**What you will do**. Quote the records below word for word, please, from the very first line through the one that contains "[![Twitter](/assets/tw.png)](https://twitter.com/xteam)", and nothing beyond it.

**Records supplied**.
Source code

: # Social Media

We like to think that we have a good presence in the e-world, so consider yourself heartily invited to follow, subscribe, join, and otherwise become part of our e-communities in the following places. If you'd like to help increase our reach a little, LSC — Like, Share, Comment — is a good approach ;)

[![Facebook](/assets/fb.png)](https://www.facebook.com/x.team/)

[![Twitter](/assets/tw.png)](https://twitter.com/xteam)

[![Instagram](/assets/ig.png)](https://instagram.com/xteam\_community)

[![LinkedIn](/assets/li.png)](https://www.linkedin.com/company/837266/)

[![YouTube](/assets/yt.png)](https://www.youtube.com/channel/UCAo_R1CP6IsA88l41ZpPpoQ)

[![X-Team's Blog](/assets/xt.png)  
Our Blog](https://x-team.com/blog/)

**Result of this exercise**.
Source code

: # Social Media

We like to think that we have a good presence in the e-world, so consider yourself heartily invited to follow, subscribe, join, and otherwise become part of our e-communities in the following places. If you'd like to help increase our reach a little, LSC — Like, Share, Comment — is a good approach ;)

[![Facebook](/assets/fb.png)](https://www.facebook.com/x.team/)

[![Twitter](/assets/tw.png)](https://twitter.com/xteam)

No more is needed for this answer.